Friday, March 31, 2006

The text of an e-mail I just received


"You, John Hodgman (assuming this is you I'm writing to) have a fanclub. Based on the popular "website" LiveJournal, it consists of 20 or so fans who discuss all matters Hodgman. It could be found (again, assuming that you are John Hodgman and you are currently connected to the Internet) at


"Yours digitally,
Lucas J. Wagner, Esq."

For the five of you who make take interest in such things, I provide this information.

That is all.


Steph said...

Is that the same Lucas from the movie?

Did you know that Chet from Weird Science is in a new show about people who don't swear or drink caffeine?

Stalking Samantha said...

Be thankful it wasn't from a gaggle of fans who are so devoted to you that they would gladly trust you to help them smuggle millions of dollars out of Nigeria. The fortune of the late Prince Noobalimosbo doesn't live up to all the hype, I'm sorry to say.

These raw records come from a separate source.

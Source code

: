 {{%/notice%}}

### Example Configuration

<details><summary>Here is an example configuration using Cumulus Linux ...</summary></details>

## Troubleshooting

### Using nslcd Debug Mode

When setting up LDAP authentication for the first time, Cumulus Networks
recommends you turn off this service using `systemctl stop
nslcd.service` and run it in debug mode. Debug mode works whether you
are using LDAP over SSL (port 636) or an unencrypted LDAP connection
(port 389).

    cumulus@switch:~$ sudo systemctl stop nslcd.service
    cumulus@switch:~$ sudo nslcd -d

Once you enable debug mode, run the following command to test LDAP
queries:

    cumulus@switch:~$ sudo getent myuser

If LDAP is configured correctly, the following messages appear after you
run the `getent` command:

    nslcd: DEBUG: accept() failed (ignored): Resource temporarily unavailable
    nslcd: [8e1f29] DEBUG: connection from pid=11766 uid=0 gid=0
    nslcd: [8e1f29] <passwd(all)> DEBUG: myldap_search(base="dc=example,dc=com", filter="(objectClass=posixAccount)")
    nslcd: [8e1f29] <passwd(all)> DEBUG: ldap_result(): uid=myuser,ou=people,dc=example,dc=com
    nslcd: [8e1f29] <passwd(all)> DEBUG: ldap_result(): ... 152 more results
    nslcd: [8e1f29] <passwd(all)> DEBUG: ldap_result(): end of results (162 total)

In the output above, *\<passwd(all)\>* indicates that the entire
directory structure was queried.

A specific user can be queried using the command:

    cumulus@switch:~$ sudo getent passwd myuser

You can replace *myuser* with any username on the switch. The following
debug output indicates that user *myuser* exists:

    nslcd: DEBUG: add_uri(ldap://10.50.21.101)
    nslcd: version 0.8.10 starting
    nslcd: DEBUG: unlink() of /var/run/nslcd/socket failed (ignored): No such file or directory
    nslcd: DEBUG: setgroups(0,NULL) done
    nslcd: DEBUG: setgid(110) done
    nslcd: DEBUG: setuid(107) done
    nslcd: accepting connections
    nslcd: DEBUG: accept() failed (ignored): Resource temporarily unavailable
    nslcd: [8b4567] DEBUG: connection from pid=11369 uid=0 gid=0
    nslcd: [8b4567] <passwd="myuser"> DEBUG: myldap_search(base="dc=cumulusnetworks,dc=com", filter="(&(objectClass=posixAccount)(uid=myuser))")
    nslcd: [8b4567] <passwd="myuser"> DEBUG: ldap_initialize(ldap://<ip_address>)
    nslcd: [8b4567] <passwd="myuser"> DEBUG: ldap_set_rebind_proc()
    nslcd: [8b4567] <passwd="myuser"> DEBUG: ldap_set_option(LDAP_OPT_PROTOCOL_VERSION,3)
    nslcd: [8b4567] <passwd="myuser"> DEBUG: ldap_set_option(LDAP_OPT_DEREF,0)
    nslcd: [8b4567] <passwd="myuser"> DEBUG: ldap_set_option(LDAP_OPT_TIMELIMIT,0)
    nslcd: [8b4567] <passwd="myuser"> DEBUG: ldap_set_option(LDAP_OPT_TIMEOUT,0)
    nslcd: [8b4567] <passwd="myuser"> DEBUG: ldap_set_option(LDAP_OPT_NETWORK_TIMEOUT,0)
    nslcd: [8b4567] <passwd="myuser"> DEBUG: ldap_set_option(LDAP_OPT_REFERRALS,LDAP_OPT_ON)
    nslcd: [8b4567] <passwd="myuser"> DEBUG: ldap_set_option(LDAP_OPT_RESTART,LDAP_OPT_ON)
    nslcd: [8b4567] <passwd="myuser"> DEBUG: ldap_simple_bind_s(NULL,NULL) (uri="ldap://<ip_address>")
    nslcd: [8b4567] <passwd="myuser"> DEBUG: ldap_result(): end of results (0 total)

Curse you StalkerFans@yahoo!

Jeff said...

Stay away from those weirdos! They wil cause you nothing but pain and misery.

Lippy said...

Mr. Hodgman,

Just wanted you to know I have recently discovered you through the wonders of Comedy Central, in the magical form of The Daily Show, something to wash down my dinner each evening. I hope you make more apperances on there, as you are always funny, witty,and more likable then many of the other anchors.

Also lovin' the Mac commercials, though your character makes me a little sad. Maybe he can be reincarnated into some attractive woman's laptop, while the smarmy Mac can be sold for scraps on eBay? Or the Japanese black market?

Just a suggestion.

Anywho, keep making us laugh. You're needed. And you make me feel like it's still possible to make a living as a writer, which is my life's goal.

Yes my goal is to be creative and perpetually dead broke. Apparently I'm already achieving my dream! Except without a publishing contract.

Ok, shutting up now ;)


Lippy said...

Oh yes, and I incorrectly spelled your name on my blog. Go me and my late-night writing skills that are fermenting rather then blossoming.

Sorry about that. Biggest apologies. Well big for a 5'1 gal.

I digress.

Gonna go now...


Anonymous said...

If you'll recall, I started your first online fanclub a year ago and you showed utter disdain for it. Saying, "I can hardly endorse a fanclub that has been put together by a total stranger in Utah". Or something to that effect.
And if you'll also recall, t'was I wot put the term 'Hodgmania' all over the interwebs. And what prey tell did fair Angelina get in return for this? One autographed copy of your book and this stupid t-shirt. I'm not bitter. I can't stay mad at you.